JDK-4615723 : CMS: deal with CMS marking stack overflow
Type:Bug
Component:hotspot
Sub-Component:gc
Affected Version:1.4.1,5.0
Priority:P2
Status:Closed
Resolution:Other
OS:generic
CPU:generic
Submitted:2001-12-19
Updated:2012-10-03
Resolved:2012-10-03
The Version table provides details related to the release that this issue/RFE will be addressed.
Unresolved : Release in which this issue/RFE will be addressed. Resolved: Release in which this issue/RFE has been resolved. Fixed : Release in which this issue/RFE has been fixed. The release containing this fix may be available for download as an Early Access Release or a General Availability Release.
Been in resolved state for more than ten years. Closing.
03-10-2012
CONVERTED DATA
BugTraq+ Release Management Values
COMMIT TO FIX:
tiger
FIXED IN:
tiger
INTEGRATED IN:
tiger-b22
tiger-b25
tiger-beta
14-06-2004
EVALUATION
See comments section.
###@###.### 2003-08-05: This becomes more important
if CMS is expected to "replace" the train (in the sense of -Xincgc)
because client applications wouldn;t want to pay the cost of
the increased footprint from the marking stack. I am therefore
raising the priority to P2 for Tiger and committing this
to 1.5.
11-06-2004
WORK AROUND
###@###.### 2003-08-11: -XX:-CMSParallelRemarkEnabled
would workaround the silent work-list overflow.
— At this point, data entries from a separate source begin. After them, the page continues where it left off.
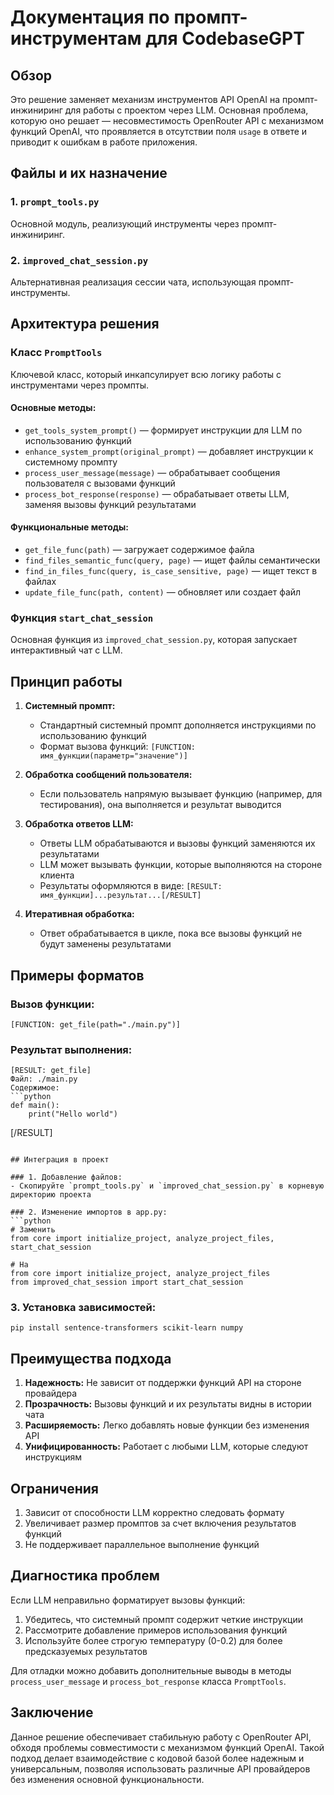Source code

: # Документация по промпт-инструментам для CodebaseGPT

## Обзор
Это решение заменяет механизм инструментов API OpenAI на промпт-инжиниринг для работы с проектом через LLM. Основная проблема, которую оно решает — несовместимость OpenRouter API с механизмом функций OpenAI, что проявляется в отсутствии поля `usage` в ответе и приводит к ошибкам в работе приложения.

## Файлы и их назначение

### 1. `prompt_tools.py`
Основной модуль, реализующий инструменты через промпт-инжиниринг.

### 2. `improved_chat_session.py`
Альтернативная реализация сессии чата, использующая промпт-инструменты.

## Архитектура решения

### Класс `PromptTools`
Ключевой класс, который инкапсулирует всю логику работы с инструментами через промпты.

#### Основные методы:
- `get_tools_system_prompt()` — формирует инструкции для LLM по использованию функций
- `enhance_system_prompt(original_prompt)` — добавляет инструкции к системному промпту
- `process_user_message(message)` — обрабатывает сообщения пользователя с вызовами функций
- `process_bot_response(response)` — обрабатывает ответы LLM, заменяя вызовы функций результатами

#### Функциональные методы:
- `get_file_func(path)` — загружает содержимое файла
- `find_files_semantic_func(query, page)` — ищет файлы семантически
- `find_in_files_func(query, is_case_sensitive, page)` — ищет текст в файлах
- `update_file_func(path, content)` — обновляет или создает файл

### Функция `start_chat_session`
Основная функция из `improved_chat_session.py`, которая запускает интерактивный чат с LLM.

## Принцип работы

1. **Системный промпт:** 
   - Стандартный системный промпт дополняется инструкциями по использованию функций
   - Формат вызова функций: `[FUNCTION: имя_функции(параметр="значение")]`

2. **Обработка сообщений пользователя:**
   - Если пользователь напрямую вызывает функцию (например, для тестирования), 
     она выполняется и результат выводится

3. **Обработка ответов LLM:**
   - Ответы LLM обрабатываются и вызовы функций заменяются их результатами
   - LLM может вызывать функции, которые выполняются на стороне клиента
   - Результаты оформляются в виде: `[RESULT: имя_функции]...результат...[/RESULT]`

4. **Итеративная обработка:**
   - Ответ обрабатывается в цикле, пока все вызовы функций не будут заменены результатами

## Примеры форматов

### Вызов функции:
```
[FUNCTION: get_file(path="./main.py")]
```

### Результат выполнения:
```
[RESULT: get_file]
Файл: ./main.py
Содержимое:
```python
def main():
    print("Hello world")
```
[/RESULT]
```

## Интеграция в проект

### 1. Добавление файлов:
- Скопируйте `prompt_tools.py` и `improved_chat_session.py` в корневую директорию проекта

### 2. Изменение импортов в app.py:
```python
# Заменить
from core import initialize_project, analyze_project_files, start_chat_session

# На
from core import initialize_project, analyze_project_files
from improved_chat_session import start_chat_session
```

### 3. Установка зависимостей:
```
pip install sentence-transformers scikit-learn numpy
```

## Преимущества подхода

1. **Надежность:** Не зависит от поддержки функций API на стороне провайдера
2. **Прозрачность:** Вызовы функций и их результаты видны в истории чата
3. **Расширяемость:** Легко добавлять новые функции без изменения API
4. **Унифицированность:** Работает с любыми LLM, которые следуют инструкциям

## Ограничения

1. Зависит от способности LLM корректно следовать формату
2. Увеличивает размер промптов за счет включения результатов функций
3. Не поддерживает параллельное выполнение функций

## Диагностика проблем

Если LLM неправильно форматирует вызовы функций:
1. Убедитесь, что системный промпт содержит четкие инструкции
2. Рассмотрите добавление примеров использования функций
3. Используйте более строгую температуру (0-0.2) для более предсказуемых результатов

Для отладки можно добавить дополнительные выводы в методы `process_user_message` и `process_bot_response` класса `PromptTools`.

## Заключение

Данное решение обеспечивает стабильную работу с OpenRouter API, обходя проблемы совместимости с механизмом функций OpenAI. 
Такой подход делает взаимодействие с кодовой базой более надежным и универсальным, позволяя использовать различные API провайдеров 
без изменения основной функциональности.



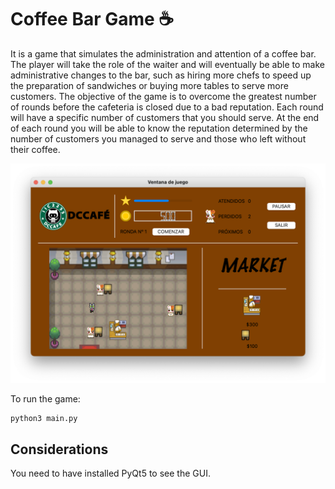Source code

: # Coffee Bar Game ☕️

It is a game that simulates the administration and attention of a coffee bar. The player will take the role of the waiter and will eventually be able to make administrative changes to the bar, such as hiring more chefs to speed up the preparation of sandwiches or buying more tables to serve more customers.
The objective of the game is to overcome the greatest number of rounds before the cafeteria is closed due to a bad reputation. Each round will have a specific number of customers that you should serve. At the end of each round you will be able to know the reputation determined by the number of customers you managed to serve and those who left without their coffee.

![plot](./main_screen.png)

To run the game:

```
python3 main.py
```

## Considerations

You need to have installed PyQt5 to see the GUI.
However, there is no workaround for stack overflow during concurrent
marking or precleaning other than to run with a larger marking stack.
11-06-2004
SUGGESTED FIX
The first part has been putback:
Event: putback-to
Parent workspace: /net/jano/export/disk05/hotspot/ws/main/gc_baseline
(jano:/export/disk05/hotspot/ws/main/gc_baseline)
Child workspace: /export/imgr_home/ws/20030923170909.ysr.ovflw2
(balvenie:/export/imgr_home/ws/20030923170909.ysr.ovflw2)
User: ysr
Comment:
Original workspace: neeraja:/net/spot/archive02/ysr/ovflw2
Parent workspace: /net/jano/export/disk05/hotspot/ws/main/gc_baseline
Submitter: ysr
imgr data: /net/balvenie.sfbay/export/imgr_home/archive/main/gc_baseline/2003/20030923170909.ysr.ovflw2
Partial: 4615723 CMS: deal with CMS marking stack overflow
webrev: http://analemma.sfbay/net/spot/archive02/ysr/ovflw/webrev
This putback addresses stack overflow during the
concurrent phases: marking and prelceaning.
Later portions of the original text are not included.